For me, reflecting on “no futures”—a plurality that signals the multitudes at stake in a conversation about futurity—is a meditation. It pushes me to think about the possibilities but, more importantly, the imagined impossibilities for human existence. Lee Edelman (2004) posed a provocative challenge to LGBT-identifying people’s rush to reproduce normative kinship structures through marriage and child rearing. At the same time, the argument lacked any textured understanding of what happens to those formations when they take root in specific cultural contexts and social situations. There is nothing clearly normative about, say, lesbian couples, with toddlers in tow, returning to rural towns to care for their aging parents. Edelman’s argument, embracing the mortality we all face by radically resisting the shackles of blood kin and anything but a queer celebration of antiestablishment, could not make room for either the deeply queer pleasures of cultural constraints (fitting in) nor could it avoid reductively assuming that there is some autonomous individual in the center of things choosing to reject all forms of support and obligation to others.
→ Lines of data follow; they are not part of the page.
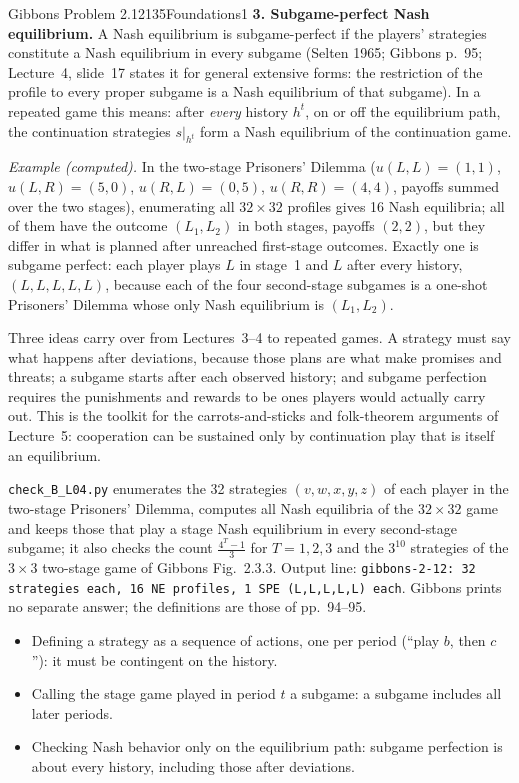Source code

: \begin{exsol}{Gibbons Problem 2.12}{135}{Foundations}{1}
\textbf{3. Subgame-perfect Nash equilibrium.} A Nash equilibrium is subgame-perfect if the players'
strategies constitute a Nash equilibrium in every subgame (Selten 1965; Gibbons p.~95; Lecture~4,
slide~17 states it for general extensive forms: the restriction of the profile to every proper
subgame is a Nash equilibrium of that subgame). In a repeated game this means: after \emph{every}
history $h^t$, on or off the equilibrium path, the continuation strategies $s|_{h^t}$ form a Nash
equilibrium of the continuation game.

\emph{Example (computed).} In the two-stage Prisoners' Dilemma ($u(L,L) = (1,1)$,
$u(L,R) = (5,0)$, $u(R,L) = (0,5)$, $u(R,R) = (4,4)$, payoffs summed over the two stages),
enumerating all $32 \times 32$ profiles gives 16 Nash equilibria; all of them have the outcome
$(L_1,L_2)$ in both stages, payoffs $(2,2)$, but they differ in what is planned after unreached
first-stage outcomes. Exactly one is subgame perfect: each player plays $L$ in stage~1 and $L$ after
every history, $(L,L,L,L,L)$, because each of the four second-stage subgames is a one-shot Prisoners'
Dilemma whose only Nash equilibrium is $(L_1, L_2)$.

\interp Three ideas carry over from Lectures~3--4 to repeated games. A strategy must say what happens
after deviations, because those plans are what make promises and threats; a subgame starts after each
observed history; and subgame perfection requires the punishments and rewards to be ones players would
actually carry out. This is the toolkit for the carrots-and-sticks and folk-theorem arguments of
Lecture~5: cooperation can be sustained only by continuation play that is itself an equilibrium.

\verify \texttt{check\_B\_L04.py} enumerates the 32 strategies $(v,w,x,y,z)$ of each player in the
two-stage Prisoners' Dilemma, computes all Nash equilibria of the $32\times32$ game and keeps those
that play a stage Nash equilibrium in every second-stage subgame; it also checks the count
$\frac{4^T-1}{3}$ for $T = 1, 2, 3$ and the $3^{10}$ strategies of the $3\times3$ two-stage game
of Gibbons Fig.~2.3.3. Output line: \texttt{gibbons-2-12: 32 strategies each, 16 NE profiles, 1 SPE
(L,L,L,L,L) each}. Gibbons prints no separate answer; the definitions are those of pp.~94--95.

\mistakes
\begin{itemize}
  \item Defining a strategy as a sequence of actions, one per period (``play $b$, then $c$''): it must
  be contingent on the history.
  \item Calling the stage game played in period $t$ a subgame: a subgame includes all later periods.
  \item Checking Nash behavior only on the equilibrium path: subgame perfection is about every
  history, including those after deviations.
\end{itemize}


\end{exsol}
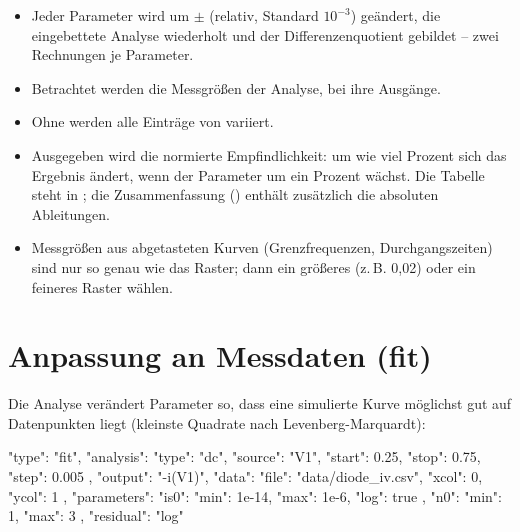 \begin{itemize}
  \item Jeder Parameter wird um $\pm$ (relativ, Standard
    $10^{-3}$) geändert, die eingebettete Analyse wiederholt und der
    Differenzenquotient gebildet – zwei Rechnungen je Parameter.
  \item Betrachtet werden die Messgrößen der Analyse, bei  ihre
    Ausgänge.
  \item Ohne  werden alle Einträge von 
    variiert.
  \item Ausgegeben wird die normierte Empfindlichkeit: um wie viel Prozent
    sich das Ergebnis ändert, wenn der Parameter um ein Prozent wächst. Die
    Tabelle steht in ; die Zusammenfassung
    () enthält zusätzlich die absoluten Ableitungen.
  \item Messgrößen aus abgetasteten Kurven (Grenzfrequenzen,
    Durchgangszeiten) sind nur so genau wie das Raster; dann ein größeres
     (z.\,B. 0,02) oder ein feineres Raster wählen.
\end{itemize}

\section{Anpassung an Messdaten (fit)}

Die Analyse  verändert Parameter so, dass eine simulierte Kurve
möglichst gut auf Datenpunkten liegt (kleinste Quadrate nach
Levenberg-Marquardt):

\begin{json}
{ "type": "fit",
  "analysis": { "type": "dc", "source": "V1", "start": 0.25, "stop": 0.75, "step": 0.005 },
  "output": "-i(V1)",
  "data": { "file": "data/diode_iv.csv", "xcol": 0, "ycol": 1 },
  "parameters": { "is0": { "min": 1e-14, "max": 1e-6, "log": true },
                  "n0":  { "min": 1, "max": 3 } },
  "residual": "log" }
\end{json}

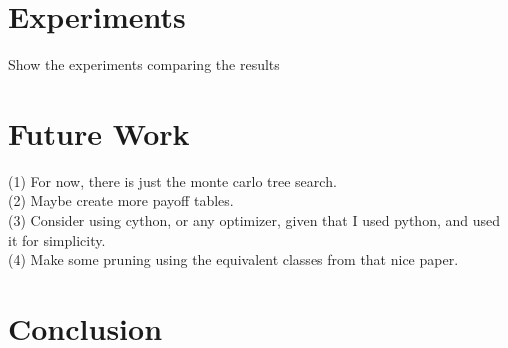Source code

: \documentclass[10pt]{article}
\begin{document}
\section{Experiments}
Show the experiments comparing the results 



\section{Future Work}
(1) For now, there is just the monte carlo tree search.\\
(2) Maybe create more payoff tables.\\
(3) Consider using cython, or any optimizer, given that I used python, and used it for simplicity.\\
(4) Make some pruning using the equivalent classes from that nice paper.



\section{Conclusion}
\end{document}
Who does that? Who has the privilege of such imagined mobility? The rural queer and questioning youth I worked with did not. In the face of their social realities and conflicted desires for them, they lived a different queer future. Neither a lesser nor a more morally righteous version of the future than the one theorized by Edelman: just different.

So, now, as I think about the possibilities of a future of work that does not look like the idealized middle-class, forty-hour work week, with benefits and leisure time comfortably tucked into the background, I draw on the praxis of queer anthropology. I labor to imagine different futures that do not claim moral imperatives or the high ground about the value of a hard day or what skilled labor means. I am more invested in tracing the contours of the stories that we tell ourselves about who deserves vacation, salaried positions, and good-paying jobs. A “no futures” approach to rethinking what Kathi Weeks (2011) has called the problem with work seems a more generative entry point to rethinking the next stages of our bio-techno-human existence.

Cymene Howe

The concept of “no future” has, for me, at least a double life, birthed from two namesakes, one the title of the book by Lee Edelman (2004), who is a literary scholar, and the other from the deliberately inimical song by the Sex Pistols, British punk rock band extraordinaire. Here we have a punk/queer convergence that, from my point of view, is an auspicious encounter because both of these movements, identities, and modes of interpreting the world are interested in the contrapuntal.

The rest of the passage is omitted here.